Beneath this line are the data; copy exactly the part of them that opens with the line containing "1. Simple project" and closes with the line containing "6. Contains public headers", and only that part.

□ □ □

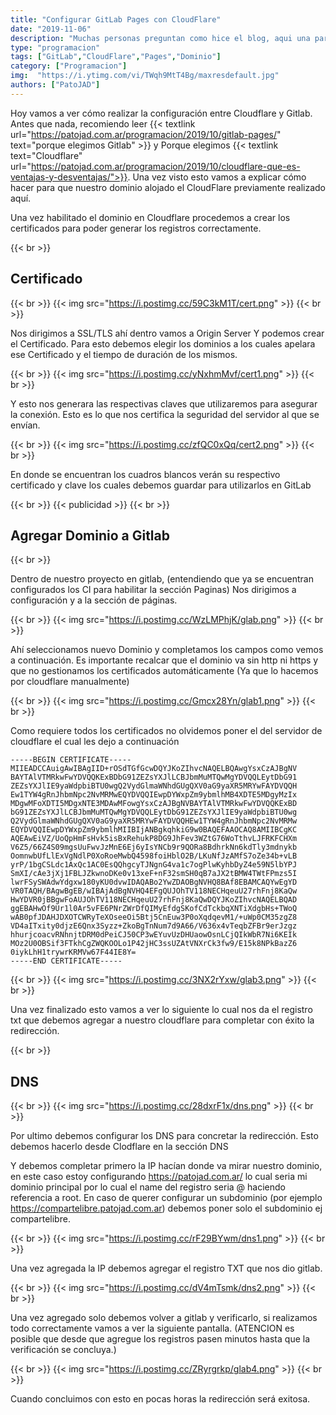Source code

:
 ```yaml
---
title: "Configurar GitLab Pages con CloudFlare"
date: "2019-11-06"
description: "Muchas personas preguntan como hice el blog, aqui una parte mas de como configurar CloudFlare para el dominio del GitLab Pages."
type: "programacion"
tags: ["GitLab","CloudFlare","Pages","Dominio"]
category: ["Programacion"]
img:  "https://i.ytimg.com/vi/TWqh9MtT4Bg/maxresdefault.jpg"
authors: ["PatoJAD"]
---
```


Hoy vamos a ver cómo realizar la configuración entre Cloudflare y Gitlab. Antes que nada, recomiendo leer {{< textlink url="https://patojad.com.ar/programacion/2019/10/gitlab-pages/" text="porque elegimos Gitlab" >}} y Porque elegimos {{< textlink text="Cloudflare" url="https://patojad.com.ar/programacion/2019/10/cloudflare-que-es-ventajas-y-desventajas/">}}. Una vez visto esto vamos a explicar cómo hacer para que nuestro dominio alojado el CloudFlare previamente realizado aquí.

Una vez habilitado el dominio en Cloudflare procedemos a crear los certificados para poder generar los registros correctamente.

{{< br >}}

## Certificado

{{< br >}}
{{< img src="https://i.postimg.cc/59C3kM1T/cert.png" >}}
{{< br >}}

Nos dirigimos a SSL/TLS ahí dentro vamos a Origin Server Y podemos crear el Certificado. Para esto debemos elegir los dominios a los cuales apelara ese Certificado y el tiempo de duración de los mismos.

{{< br >}}
{{< img src="https://i.postimg.cc/yNxhmMvf/cert1.png" >}}
{{< br >}}

Y esto nos generara las respectivas claves que utilizaremos para asegurar la conexión. Esto es lo que nos certifica la seguridad del servidor al que se envían.

{{< br >}}
{{< img src="https://i.postimg.cc/zfQC0xQq/cert2.png" >}}
{{< br >}}

En donde se encuentran los cuadros blancos verán su respectivo certificado y clave los cuales debemos guardar para utilizarlos en GitLab

{{< br >}}
{{< publicidad >}}
{{< br >}}

## Agregar Dominio a Gitlab

{{< br >}}

Dentro de nuestro proyecto en gitlab, (entendiendo que ya se encuentran configurados los CI para habilitar la sección Paginas) Nos dirigimos a configuración y a la sección de páginas.

{{< br >}}
{{< img src="https://i.postimg.cc/WzLMPhjK/glab.png" >}}
{{< br >}}

Ahí seleccionamos nuevo Dominio y completamos los campos como vemos a continuación. Es importante recalcar que el dominio va sin http ni https y que no gestionamos los certificados automáticamente (Ya que lo hacemos por cloudflare manualmente)

{{< br >}}
{{< img src="https://i.postimg.cc/Gmcx28Yn/glab1.png" >}}
{{< br >}}

Como requiere todos los certificados no olvidemos poner el del servidor de cloudflare el cual les dejo a continuación

    -----BEGIN CERTIFICATE-----
    MIIEADCCAuigAwIBAgIID+rOSdTGfGcwDQYJKoZIhvcNAQELBQAwgYsxCzAJBgNV
    BAYTAlVTMRkwFwYDVQQKExBDbG91ZEZsYXJlLCBJbmMuMTQwMgYDVQQLEytDbG91
    ZEZsYXJlIE9yaWdpbiBTU0wgQ2VydGlmaWNhdGUgQXV0aG9yaXR5MRYwFAYDVQQH
    Ew1TYW4gRnJhbmNpc2NvMRMwEQYDVQQIEwpDYWxpZm9ybmlhMB4XDTE5MDgyMzIx
    MDgwMFoXDTI5MDgxNTE3MDAwMFowgYsxCzAJBgNVBAYTAlVTMRkwFwYDVQQKExBD
    bG91ZEZsYXJlLCBJbmMuMTQwMgYDVQQLEytDbG91ZEZsYXJlIE9yaWdpbiBTU0wg
    Q2VydGlmaWNhdGUgQXV0aG9yaXR5MRYwFAYDVQQHEw1TYW4gRnJhbmNpc2NvMRMw
    EQYDVQQIEwpDYWxpZm9ybmlhMIIBIjANBgkqhkiG9w0BAQEFAAOCAQ8AMIIBCgKC
    AQEAwEiVZ/UoQpHmFsHvk5isBxRehukP8DG9JhFev3WZtG76WoTthvLJFRKFCHXm
    V6Z5/66Z4S09mgsUuFwvJzMnE6Ej6yIsYNCb9r9QORa8BdhrkNn6kdTly3mdnykb
    OomnwbUfLlExVgNdlP0XoRoeMwbQ4598foiHblO2B/LKuNfJzAMfS7oZe34b+vLB
    yrP/1bgCSLdc1AxQc1AC0EsQQhgcyTJNgnG4va1c7ogPlwKyhbDyZ4e59N5lbYPJ
    SmXI/cAe3jXj1FBLJZkwnoDKe0v13xeF+nF32smSH0qB7aJX2tBMW4TWtFPmzs5I
    lwrFSySWAdwYdgxw180yKU0dvwIDAQABo2YwZDAOBgNVHQ8BAf8EBAMCAQYwEgYD
    VR0TAQH/BAgwBgEB/wIBAjAdBgNVHQ4EFgQUJOhTV118NECHqeuU27rhFnj8KaQw
    HwYDVR0jBBgwFoAUJOhTV118NECHqeuU27rhFnj8KaQwDQYJKoZIhvcNAQELBQAD
    ggEBAHwOf9Ur1l0Ar5vFE6PNrZWrDfQIMyEfdgSKofCdTckbqXNTiXdgbHs+TWoQ
    wAB0pfJDAHJDXOTCWRyTeXOseeOi5Btj5CnEuw3P0oXqdqevM1/+uWp0CM35zgZ8
    VD4aITxity0djzE6Qnx3Syzz+ZkoBgTnNum7d9A66/V636x4vTeqbZFBr9erJzgz
    hhurjcoacvRNhnjtDRM0dPeiCJ50CP3wEYuvUzDHUaowOsnLCjQIkWbR7Ni6KEIk
    MOz2U0OBSif3FTkhCgZWQKOOLo1P42jHC3ssUZAtVNXrCk3fw9/E15k8NPkBazZ6
    0iykLhH1trywrKRMVw67F44IE8Y=
    -----END CERTIFICATE-----

{{< br >}}
{{< img src="https://i.postimg.cc/3NX2rYxw/glab3.png" >}}
{{< br >}}

Una vez finalizado esto vamos a ver lo siguiente lo cual nos da el registro txt que debemos agregar a nuestro cloudflare para completar con éxito la redirección.

{{< br >}}

## DNS

{{< br >}}
{{< img src="https://i.postimg.cc/28dxrF1x/dns.png" >}}
{{< br >}}

Por ultimo debemos configurar los DNS para concretar la redirección. Esto debemos hacerlo desde Clodflare en la sección DNS

Y debemos completar primero la IP hacían donde va mirar nuestro dominio, en este caso estoy configurando https://patojad.com.ar/ lo cual seria mi dominio principal por lo cual el name del registro seria @ haciendo referencia a root. En caso de querer configurar un subdominio (por ejemplo https://compartelibre.patojad.com.ar) debemos poner solo el subdominio ej compartelibre.

{{< br >}}
{{< img src="https://i.postimg.cc/rF29BYwm/dns1.png" >}}
{{< br >}}

Una vez agregada la IP debemos agregar el registro TXT que nos dio gitlab.

{{< br >}}
{{< img src="https://i.postimg.cc/dV4mTsmk/dns2.png" >}}
{{< br >}}

Una vez agregado solo debemos volver a gitlab y verificarlo, si realizamos todo correctamente vamos a ver la siguiente pantalla. (ATENCION es posible que desde que agregue los registros pasen minutos hasta que la verificación se concluya.)

{{< br >}}
{{< img src="https://i.postimg.cc/ZRyrgrkp/glab4.png" >}}
{{< br >}}

Cuando concluimos con esto en pocas horas la redirección será exitosa.

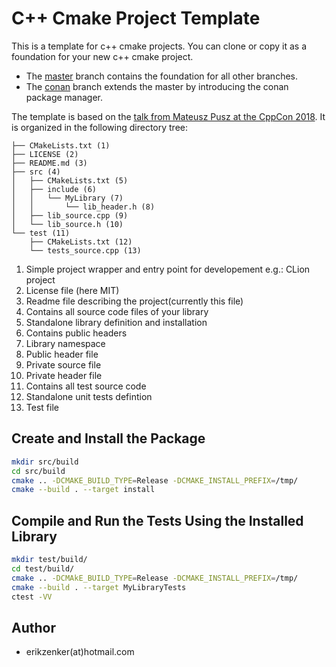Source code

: # C++ Cmake Project Template
This is a template for c++ cmake projects. You can clone or copy it as a foundation for your new c++ cmake project. 

* The [master](https://github.com/erikzenker/cmake-project-template/tree/master) branch contains the foundation for all other branches. 
* The [conan](https://github.com/erikzenker/cmake-project-template/tree/conan) branch extends the master by introducing the conan package manager. 

The template is based on the [talk from Mateusz Pusz at the CppCon 2018](https://www.youtube.com/watch?v=S4QSKLXdTtA). It is organized in the following directory tree:
``` 
├── CMakeLists.txt (1)
├── LICENSE (2)
├── README.md (3)
├── src (4)
│   ├── CMakeLists.txt (5)
│   ├── include (6)
│   │   └── MyLibrary (7)
│   │       └── lib_header.h (8)
│   ├── lib_source.cpp (9)
│   └── lib_source.h (10)
└── test (11)
    ├── CMakeLists.txt (12)
    └── tests_source.cpp (13)
```
1. Simple project wrapper and entry point for developement e.g.: CLion project
2. License file (here MIT)
3. Readme file describing the project(currently this file)
4. Contains all source code files of your library
5. Standalone library definition and installation
6. Contains public headers
7. Library namespace
8. Public header file
9. Private source file
10. Private header file
11. Contains all test source code
12. Standalone unit tests defintion
13. Test file

## Create and Install the Package
``` bash
mkdir src/build
cd src/build
cmake .. -DCMAKE_BUILD_TYPE=Release -DCMAKE_INSTALL_PREFIX=/tmp/
cmake --build . --target install
```

## Compile and Run the Tests Using the Installed Library
``` bash
mkdir test/build/
cd test/build/
cmake .. -DCMAkE_BUILD_TYPE=Release -DCMAKE_INSTALL_PREFIX=/tmp/
cmake --build . --target MyLibraryTests
ctest -VV
```

## Author
* erikzenker(at)hotmail.com
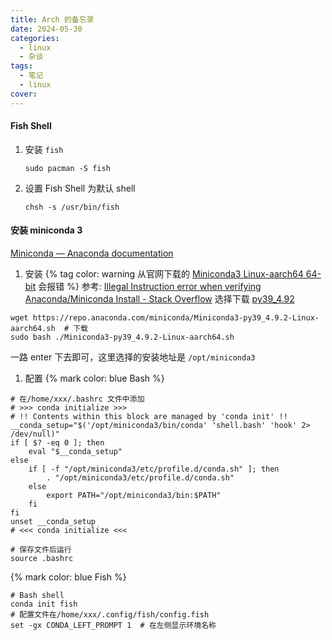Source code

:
 ```yaml
---
title: Arch 的备忘录
date: 2024-05-30
categories:
  - linux
  - 杂谈
tags:
  - 笔记
  - linux
cover:
---
```

#### Fish Shell

1. 安装 `fish`
	```
	sudo pacman -S fish
	```
2. 设置 Fish Shell 为默认 shell
	```
	chsh -s /usr/bin/fish
	```

#### 安装 miniconda 3
[Miniconda — Anaconda documentation](https://docs.anaconda.com/free/miniconda/index.html)

1. 安装 
{% tag color: warning 从官网下载的 [Miniconda3 Linux-aarch64 64-bit](https://repo.anaconda.com/miniconda/Miniconda3-latest-Linux-aarch64.sh) 会报错 %}
参考: [Illegal Instruction error when verifying Anaconda/Miniconda Install - Stack Overflow](https://stackoverflow.com/questions/68213186/illegal-instruction-error-when-verifying-anaconda-miniconda-install)
选择下载 [py39_4.92](https://repo.anaconda.com/miniconda/Miniconda3-py39_4.9.2-Linux-aarch64.sh)
```
wget https://repo.anaconda.com/miniconda/Miniconda3-py39_4.9.2-Linux-aarch64.sh  # 下载
sudo bash ./Miniconda3-py39_4.9.2-Linux-aarch64.sh
```
一路 enter 下去即可，这里选择的安装地址是 `/opt/miniconda3`
1. 配置
{% mark color: blue Bash %}

```
# 在/home/xxx/.bashrc 文件中添加
# >>> conda initialize >>>
# !! Contents within this block are managed by 'conda init' !!
__conda_setup="$('/opt/miniconda3/bin/conda' 'shell.bash' 'hook' 2> /dev/null)"
if [ $? -eq 0 ]; then
    eval "$__conda_setup"
else
    if [ -f "/opt/miniconda3/etc/profile.d/conda.sh" ]; then
        . "/opt/miniconda3/etc/profile.d/conda.sh"
    else
        export PATH="/opt/miniconda3/bin:$PATH"
    fi
fi
unset __conda_setup
# <<< conda initialize <<<

# 保存文件后运行
source .bashrc
```

{% mark color: blue Fish %}

```
# Bash shell
conda init fish
# 配置文件在/home/xxx/.config/fish/config.fish
set -gx CONDA_LEFT_PROMPT 1  # 在左侧显示环境名称
```
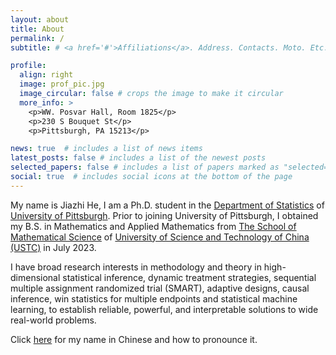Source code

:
 ```yaml
---
layout: about
title: About
permalink: /
subtitle: # <a href='#'>Affiliations</a>. Address. Contacts. Moto. Etc.

profile:
  align: right
  image: prof_pic.jpg
  image_circular: false # crops the image to make it circular
  more_info: >
    <p>WW. Posvar Hall, Room 1825</p>
    <p>230 S Bouquet St</p>
    <p>Pittsburgh, PA 15213</p>

news: true  # includes a list of news items
latest_posts: false # includes a list of the newest posts
selected_papers: false # includes a list of papers marked as "selected={true}"
social: true  # includes social icons at the bottom of the page
---
```


My name is Jiazhi He, I am a Ph.D. student in the [Department of Statistics](https://www.stat.pitt.edu/) of [University of Pittsburgh](https://www.pitt.edu/). Prior to joining University of Pittsburgh, I obtained my B.S. in Mathematics and Applied Mathematics from [The School of Mathematical Science](https://math.ustc.edu.cn/ENGLISH/list.htm) of [University of Science and Technology of China (USTC)](https://en.ustc.edu.cn/) in July 2023.

I have broad research interests in methodology and theory in high-dimensional statistical inference, dynamic treatment strategies, sequential multiple assignment randomized trial (SMART), adaptive designs, causal inference, win statistics for multiple endpoints and statistical machine learning, to establish reliable, powerful, and interpretable solutions to wide real-world problems.

Click [here](https://translate.google.co.uk/?sl=auto&tl=en&text=%E4%BD%95%E5%AE%B6%E5%BF%97&op=translate) for my name in Chinese and how to pronounce it. 


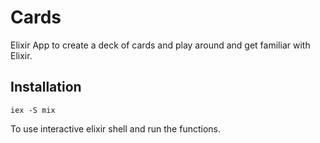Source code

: # Cards

Elixir App to create a deck of cards and play around and get familiar with Elixir.

## Installation

```terminal
iex -S mix
```

To use interactive elixir shell and run the functions.
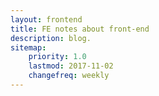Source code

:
 ```yaml
---
layout: frontend
title: FE notes about front-end
description: blog.
sitemap:
    priority: 1.0
    lastmod: 2017-11-02
    changefreq: weekly
---
```


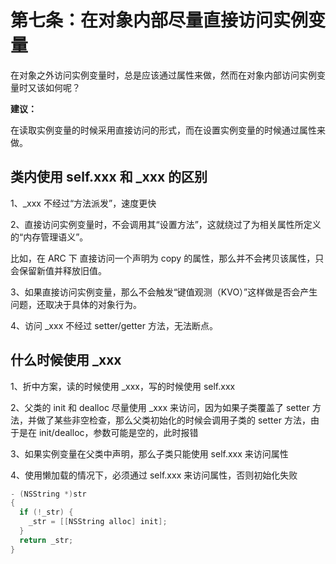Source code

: # 第七条：在对象内部尽量直接访问实例变量

在对象之外访问实例变量时，总是应该通过属性来做，然而在对象内部访问实例变量时又该如何呢？

**建议：**

在读取实例变量的时候采用直接访问的形式，而在设置实例变量的时候通过属性来做。

## 类内使用 self.xxx 和 _xxx 的区别

1、_xxx 不经过“方法派发”，速度更快

2、直接访问实例变量时，不会调用其“设置方法”，这就绕过了为相关属性所定义的“内存管理语义”。

比如，在 ARC 下 直接访问一个声明为 copy 的属性，那么并不会拷贝该属性，只会保留新值并释放旧值。

3、如果直接访问实例变量，那么不会触发“键值观测（KVO）”这样做是否会产生问题，还取决于具体的对象行为。

4、访问 _xxx 不经过 setter/getter 方法，无法断点。



## 什么时候使用 _xxx

1、折中方案，读的时候使用 _xxx，写的时候使用 self.xxx

2、父类的 init 和 dealloc 尽量使用 _xxx 来访问，因为如果子类覆盖了 setter 方法，并做了某些非空检查，那么父类初始化的时候会调用子类的 setter 方法，由于是在 init/dealloc，参数可能是空的，此时报错

3、如果实例变量在父类中声明，那么子类只能使用 self.xxx 来访问属性

4、使用懒加载的情况下，必须通过 self.xxx 来访问属性，否则初始化失败

```objective-c
- (NSString *)str
{
  if (!_str) {
    _str = [[NSString alloc] init];
  }
  return _str;
}
```




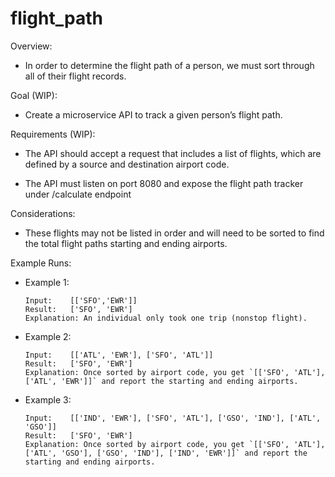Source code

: # flight_path

Overview: 
- In order to determine the flight path of a person, we must sort through all of their flight records.

Goal (WIP): 
- Create a microservice API to track a given person’s flight path. 

Requirements (WIP): 
- The API should accept a request that includes a list of flights, which are defined by a source and destination airport code. 

- The API must listen on port 8080 and expose the flight path tracker under /calculate endpoint

Considerations: 
- These flights may not be listed in order and will need to be sorted to find the total flight paths starting and ending airports.

Example Runs: 

- Example 1: 
  ```
  Input:    [['SFO','EWR']]
  Result:   ['SFO', 'EWR']
  Explanation: An individual only took one trip (nonstop flight).
  ```
- Example 2: 
  ```
  Input:    [['ATL', 'EWR'], ['SFO', 'ATL']] 
  Result:   ['SFO', 'EWR']
  Explanation: Once sorted by airport code, you get `[['SFO', 'ATL'], ['ATL', 'EWR']]` and report the starting and ending airports.
  ```

- Example 3: 
  ```
  Input:    [['IND', 'EWR'], ['SFO', 'ATL'], ['GSO', 'IND'], ['ATL', 'GSO']]
  Result:   ['SFO', 'EWR']
  Explanation: Once sorted by airport code, you get `[['SFO', 'ATL'], ['ATL', 'GSO'], ['GSO', 'IND'], ['IND', 'EWR']]` and report the starting and ending airports.
  ```

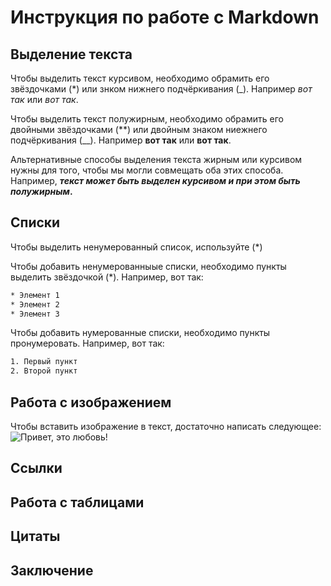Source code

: # Инструкция по работе с Markdown

## Выделение текста

Чтобы выделить текст курсивом, необходимо обрамить его звёздочками (*) или знком нижнего подчёркивания (_). Например *вот так* или _вот так_.

Чтобы выделить текст полужирным, необходимо обрамить его двойными звёздочками (**) или двойным знаком ниежнего подчёркивания (__). Например **вот так** или __вот так__.

Альтернативные способы выделения текста жирным или курсивом нужны для того, чтобы мы могли совмещать оба этих способа. Например, **_текст может быть выделен курсивом и при этом быть полужирным_.**

## Списки
Чтобы выделить ненумерованный список, используйте (*)

Чтобы добавить ненумерованныые списки, необходимо пункты выделить звёздочкой (*). Например, вот так:
```sh
* Элемент 1
* Элемент 2
* Элемент 3
```

Чтобы добавить нумерованные списки, необходимо пункты пронумеровать. Например, вот так:
```sh
1. Первый пункт
2. Второй пункт
```

## Работа с изображением

Чтобы вставить изображение в текст, достаточно написать следующее:
![Привет, это любовь!](Images.jpg) 


## Ссылки

## Работа с таблицами

## Цитаты

## Заключение
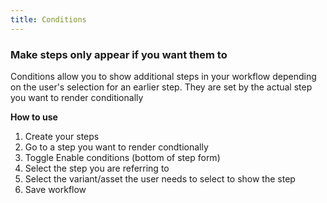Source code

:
 ```yaml
---
title: Conditions
---
```


### Make steps only appear if you want them to

Conditions allow you to show additional steps in your workflow depending on the user's selection for an earlier step. 
They are set by the actual step you want to render conditionally 

**How to use**
1. Create your steps 
2. Go to a step you want to render condtionally
3. Toggle Enable conditions (bottom of step form) 
4. Select the step you are referring to
5. Select the variant/asset the user needs to select to show the step
6. Save workflow


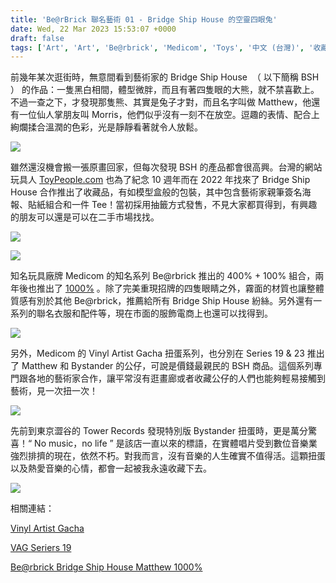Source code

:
 ```yaml
---
title: 'Be@rBrick 聯名藝術 01 - Bridge Ship House 的空靈四眼兔'
date: Wed, 22 Mar 2023 15:53:07 +0000
draft: false
tags: ['Art', 'Art', 'Be@rbrick', 'Medicom', 'Toys', '中文 (台灣)', '收藏', '玩具', '藝術']
---
```


前幾年某次逛街時，無意間看到藝術家的 Bridge Ship House  （ 以下簡稱 BSH ） 的作品：一隻黑白相間，體型微胖，而且有著四隻眼的大熊，就不禁喜歡上。不過一查之下，才發現那隻熊、其實是兔子才對，而且名字叫做 Matthew，他還有一位仙人掌朋友叫 Morris，他們似乎沒有一刻不在放空。逗趣的表情、配合上絢爛揉合溫潤的色彩，光是靜靜看著就令人放鬆。

![](https://www.aphorizm.com/wp-content/uploads/2023/03/image-5.png)

雖然還沒機會搬一張原畫回家，但每次發現 BSH 的產品都會很高興。台灣的網站玩具人 [ToyPeople.com](http://ToyPeople.com) 也為了紀念 10 週年而在 2022 年找來了 Bridge Ship House 合作推出了收藏品，有如模型盒般的包裝，其中包含藝術家親筆簽名海報、貼紙組合和一件 Tee！當初採用抽籤方式發售，不見大家都買得到，有興趣的朋友可以還是可以在二手市場找找。

![](https://www.aphorizm.com/wp-content/uploads/2023/03/image-1-841x1024.png)

![](https://www.aphorizm.com/wp-content/uploads/2023/03/image-2.png)

知名玩具廠牌 Medicom 的知名系列 Be@rbrick 推出的 400% + 100% 組合，兩年後也推出了 [1000%](http://medicomtoy.co.jp/list/17579.html) 。除了完美重現招牌的四隻眼睛之外，霧面的材質也讓整體質感有別於其他 Be@rbrick，推薦給所有 Bridge Ship House 紛絲。另外還有一系列的聯名衣服和配件等，現在市面的服飾電商上也還可以找得到。

![](https://www.aphorizm.com/wp-content/uploads/2023/03/image-4.png)

另外，Medicom 的 Vinyl Artist Gacha 扭蛋系列，也分別在 Series 19 & 23 推出了 Matthew 和 Bystander 的公仔，可說是價錢最親民的 BSH 商品。這個系列專門跟各地的藝術家合作，讓平常沒有逛畫廊或者收藏公仔的人們也能夠輕易接觸到藝術，見一次扭一次！

![](https://www.aphorizm.com/wp-content/uploads/2023/03/image-3.png)

先前到東京澀谷的 Tower Records 發現特別版 Bystander 扭蛋時，更是萬分驚喜！“ No music，no life ” 是該店一直以來的標語，在實體唱片受到數位音樂業強烈排擠的現在，依然不朽。對我而言，沒有音樂的人生確實不值得活。這顆扭蛋以及熱愛音樂的心情，都會一起被我永遠收藏下去。

![](https://www.aphorizm.com/wp-content/uploads/2023/03/IMG_1567-768x1024.jpg)

相關連結：

[Vinyl Artist Gacha](http://www.medicomtoy.co.jp/prod/3/14/179/)

[VAG Seriers 19](http://www.medicomtoy.co.jp/prod/dt/14/179/14332.html)

[Be@rbrick Bridge Ship House Matthew 1000%](http://medicomtoy.co.jp/list/17579.html)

□ □ □

• RESULT FOR THIS EXERCISE:
1. Simple project wrapper and entry point for developement e.g.: CLion project
2. License file (here MIT)
3. Readme file describing the project(currently this file)
4. Contains all source code files of your library
5. Standalone library definition and installation
6. Contains public headers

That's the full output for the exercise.